D2 autoreceptor switches CB2 receptor effects on [3H]‐dopamine release in the striatum

CB2 receptors (CB2R) are expressed in midbrain neurons. To evidence the control of dopamine release in dorsal striatum by CB2R, we performed experiments of [3H]‐dopamine release in dorsal striatal slices. We found a paradoxical increase in K+‐induced [3H]‐dopamine release by CB2R activation with GW 833972A and JWH 133 two selective agonist. To understand the mechanism involved, we tested for a role of the D2 autoreceptor in this effect; because in pallidal structures, the inhibitory effect of CB1 receptors (CB1R) on GABA release is switched to a stimulatory effect by D2 receptors (D2R).

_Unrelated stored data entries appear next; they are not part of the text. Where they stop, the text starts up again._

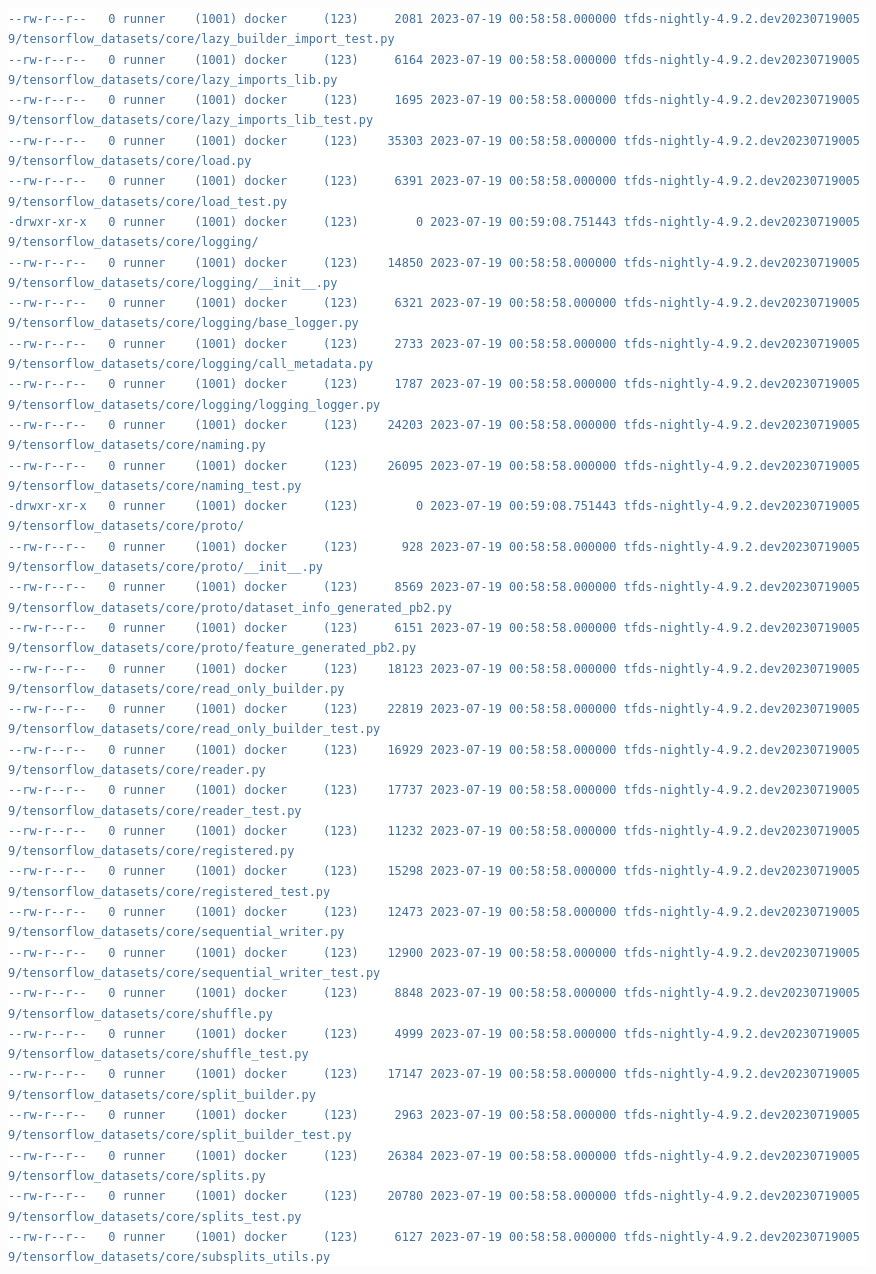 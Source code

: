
 ```diff
--rw-r--r--   0 runner    (1001) docker     (123)     2081 2023-07-19 00:58:58.000000 tfds-nightly-4.9.2.dev202307190059/tensorflow_datasets/core/lazy_builder_import_test.py
--rw-r--r--   0 runner    (1001) docker     (123)     6164 2023-07-19 00:58:58.000000 tfds-nightly-4.9.2.dev202307190059/tensorflow_datasets/core/lazy_imports_lib.py
--rw-r--r--   0 runner    (1001) docker     (123)     1695 2023-07-19 00:58:58.000000 tfds-nightly-4.9.2.dev202307190059/tensorflow_datasets/core/lazy_imports_lib_test.py
--rw-r--r--   0 runner    (1001) docker     (123)    35303 2023-07-19 00:58:58.000000 tfds-nightly-4.9.2.dev202307190059/tensorflow_datasets/core/load.py
--rw-r--r--   0 runner    (1001) docker     (123)     6391 2023-07-19 00:58:58.000000 tfds-nightly-4.9.2.dev202307190059/tensorflow_datasets/core/load_test.py
-drwxr-xr-x   0 runner    (1001) docker     (123)        0 2023-07-19 00:59:08.751443 tfds-nightly-4.9.2.dev202307190059/tensorflow_datasets/core/logging/
--rw-r--r--   0 runner    (1001) docker     (123)    14850 2023-07-19 00:58:58.000000 tfds-nightly-4.9.2.dev202307190059/tensorflow_datasets/core/logging/__init__.py
--rw-r--r--   0 runner    (1001) docker     (123)     6321 2023-07-19 00:58:58.000000 tfds-nightly-4.9.2.dev202307190059/tensorflow_datasets/core/logging/base_logger.py
--rw-r--r--   0 runner    (1001) docker     (123)     2733 2023-07-19 00:58:58.000000 tfds-nightly-4.9.2.dev202307190059/tensorflow_datasets/core/logging/call_metadata.py
--rw-r--r--   0 runner    (1001) docker     (123)     1787 2023-07-19 00:58:58.000000 tfds-nightly-4.9.2.dev202307190059/tensorflow_datasets/core/logging/logging_logger.py
--rw-r--r--   0 runner    (1001) docker     (123)    24203 2023-07-19 00:58:58.000000 tfds-nightly-4.9.2.dev202307190059/tensorflow_datasets/core/naming.py
--rw-r--r--   0 runner    (1001) docker     (123)    26095 2023-07-19 00:58:58.000000 tfds-nightly-4.9.2.dev202307190059/tensorflow_datasets/core/naming_test.py
-drwxr-xr-x   0 runner    (1001) docker     (123)        0 2023-07-19 00:59:08.751443 tfds-nightly-4.9.2.dev202307190059/tensorflow_datasets/core/proto/
--rw-r--r--   0 runner    (1001) docker     (123)      928 2023-07-19 00:58:58.000000 tfds-nightly-4.9.2.dev202307190059/tensorflow_datasets/core/proto/__init__.py
--rw-r--r--   0 runner    (1001) docker     (123)     8569 2023-07-19 00:58:58.000000 tfds-nightly-4.9.2.dev202307190059/tensorflow_datasets/core/proto/dataset_info_generated_pb2.py
--rw-r--r--   0 runner    (1001) docker     (123)     6151 2023-07-19 00:58:58.000000 tfds-nightly-4.9.2.dev202307190059/tensorflow_datasets/core/proto/feature_generated_pb2.py
--rw-r--r--   0 runner    (1001) docker     (123)    18123 2023-07-19 00:58:58.000000 tfds-nightly-4.9.2.dev202307190059/tensorflow_datasets/core/read_only_builder.py
--rw-r--r--   0 runner    (1001) docker     (123)    22819 2023-07-19 00:58:58.000000 tfds-nightly-4.9.2.dev202307190059/tensorflow_datasets/core/read_only_builder_test.py
--rw-r--r--   0 runner    (1001) docker     (123)    16929 2023-07-19 00:58:58.000000 tfds-nightly-4.9.2.dev202307190059/tensorflow_datasets/core/reader.py
--rw-r--r--   0 runner    (1001) docker     (123)    17737 2023-07-19 00:58:58.000000 tfds-nightly-4.9.2.dev202307190059/tensorflow_datasets/core/reader_test.py
--rw-r--r--   0 runner    (1001) docker     (123)    11232 2023-07-19 00:58:58.000000 tfds-nightly-4.9.2.dev202307190059/tensorflow_datasets/core/registered.py
--rw-r--r--   0 runner    (1001) docker     (123)    15298 2023-07-19 00:58:58.000000 tfds-nightly-4.9.2.dev202307190059/tensorflow_datasets/core/registered_test.py
--rw-r--r--   0 runner    (1001) docker     (123)    12473 2023-07-19 00:58:58.000000 tfds-nightly-4.9.2.dev202307190059/tensorflow_datasets/core/sequential_writer.py
--rw-r--r--   0 runner    (1001) docker     (123)    12900 2023-07-19 00:58:58.000000 tfds-nightly-4.9.2.dev202307190059/tensorflow_datasets/core/sequential_writer_test.py
--rw-r--r--   0 runner    (1001) docker     (123)     8848 2023-07-19 00:58:58.000000 tfds-nightly-4.9.2.dev202307190059/tensorflow_datasets/core/shuffle.py
--rw-r--r--   0 runner    (1001) docker     (123)     4999 2023-07-19 00:58:58.000000 tfds-nightly-4.9.2.dev202307190059/tensorflow_datasets/core/shuffle_test.py
--rw-r--r--   0 runner    (1001) docker     (123)    17147 2023-07-19 00:58:58.000000 tfds-nightly-4.9.2.dev202307190059/tensorflow_datasets/core/split_builder.py
--rw-r--r--   0 runner    (1001) docker     (123)     2963 2023-07-19 00:58:58.000000 tfds-nightly-4.9.2.dev202307190059/tensorflow_datasets/core/split_builder_test.py
--rw-r--r--   0 runner    (1001) docker     (123)    26384 2023-07-19 00:58:58.000000 tfds-nightly-4.9.2.dev202307190059/tensorflow_datasets/core/splits.py
--rw-r--r--   0 runner    (1001) docker     (123)    20780 2023-07-19 00:58:58.000000 tfds-nightly-4.9.2.dev202307190059/tensorflow_datasets/core/splits_test.py
--rw-r--r--   0 runner    (1001) docker     (123)     6127 2023-07-19 00:58:58.000000 tfds-nightly-4.9.2.dev202307190059/tensorflow_datasets/core/subsplits_utils.py
``` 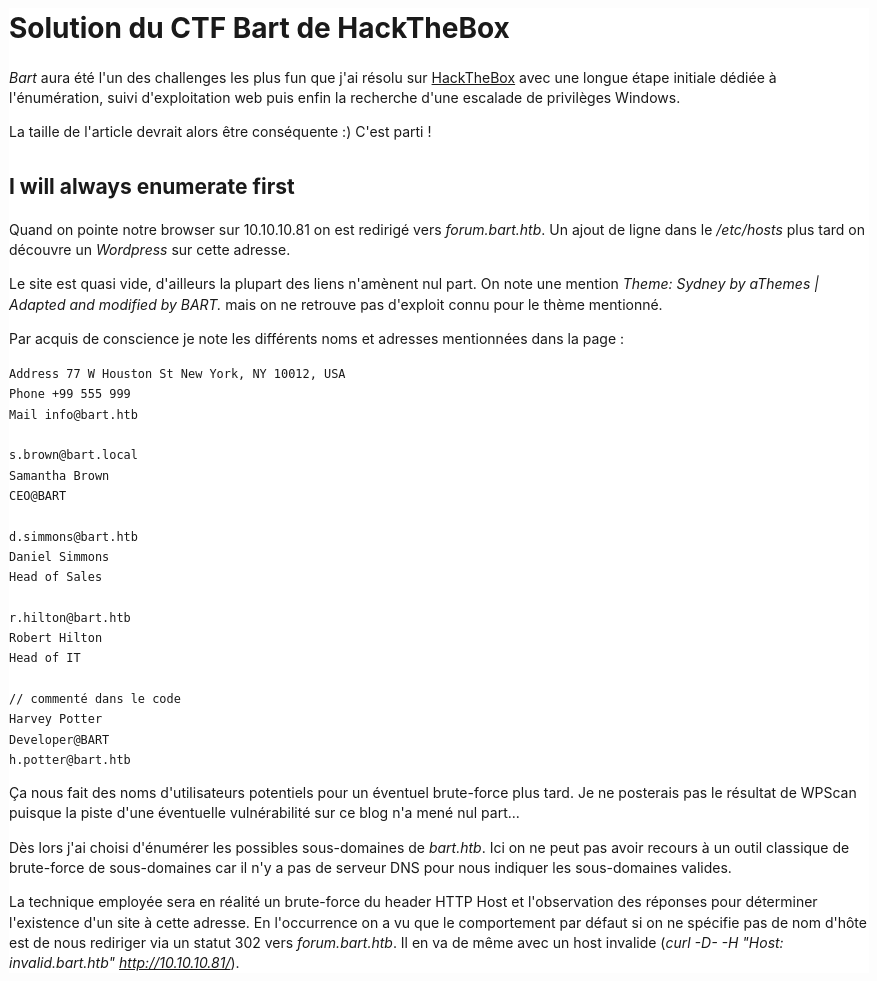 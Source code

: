 # Solution du CTF Bart de HackTheBox

*Bart* aura été l'un des challenges les plus fun que j'ai résolu sur [HackTheBox](https://www.hackthebox.eu/) avec une longue étape initiale dédiée à l'énumération, suivi d'exploitation web puis enfin la recherche d'une escalade de privilèges Windows.  

La taille de l'article devrait alors être conséquente :) C'est parti !  

I will always enumerate first
-----------------------------

Quand on pointe notre browser sur 10.10.10.81 on est redirigé vers *forum.bart.htb*. Un ajout de ligne dans le */etc/hosts* plus tard on découvre un *Wordpress* sur cette adresse.  

Le site est quasi vide, d'ailleurs la plupart des liens n'amènent nul part. On note une mention *Theme: Sydney by aThemes | Adapted and modified by BART.* mais on ne retrouve pas d'exploit connu pour le thème mentionné.  

Par acquis de conscience je note les différents noms et adresses mentionnées dans la page :  

```plain
Address 77 W Houston St New York, NY 10012, USA
Phone +99 555 999
Mail info@bart.htb

s.brown@bart.local
Samantha Brown
CEO@BART

d.simmons@bart.htb
Daniel Simmons
Head of Sales

r.hilton@bart.htb
Robert Hilton
Head of IT

// commenté dans le code
Harvey Potter
Developer@BART
h.potter@bart.htb
```

Ça nous fait des noms d'utilisateurs potentiels pour un éventuel brute-force plus tard. Je ne posterais pas le résultat de WPScan puisque la piste d'une éventuelle vulnérabilité sur ce blog n'a mené nul part...  

Dès lors j'ai choisi d'énumérer les possibles sous-domaines de *bart.htb*. Ici on ne peut pas avoir recours à un outil classique de brute-force de sous-domaines car il n'y a pas de serveur DNS pour nous indiquer les sous-domaines valides.  

La technique employée sera en réalité un brute-force du header HTTP Host et l'observation des réponses pour déterminer l'existence d'un site à cette adresse. En l'occurrence on a vu que le comportement par défaut si on ne spécifie pas de nom d'hôte est de nous rediriger via un statut 302 vers *forum.bart.htb*. Il en va de même avec un host invalide (*curl -D- -H "Host: invalid.bart.htb" http://10.10.10.81/*).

We found that the blockade of D2 autoreceptors with sulpiride prevented the stimulatory effect of CB2R activation; in fact, under this condition, CB2R decreased dopamine release, indicating the role of the D2 autoreceptor in the paradoxical increase. We also found that the effect occurs in nigrostriatal terminals, since lesions with 6‐OH dopamine in the middle forebrain bundle prevented CB2R effects on release. In addition, D2–CB2R interaction promoted cAMP accumulation, and the increase in [3H]‐dopamine release was prevented by PKA blockade. D2–CB2R coprecipitation and proximity ligation assay studies indicated a close interaction of receptors that could participate in the observed effects. Finally, intrastriatal injection of CB2R agonist induced contralateral turning in amphetamine‐treated rats, which was prevented by sulpiride, indicating the role of the interaction in motor behavior. Thus, these data indicate that the D2 autoreceptor switches, from inhibitory to stimulatory, the CB2R effects on dopamine release, involving the cAMP → PKA pathway in nigrostriatal terminals. Substantia nigra compacta neurons express cannabinoid CB2 receptors. Presynaptic CB2 receptors decrease [3H]‐dopamine release in the rat striatum. When coactivated with D2 autoreceptors, the increase in dopamine release through cAMP and PKA stimulates motor behavior.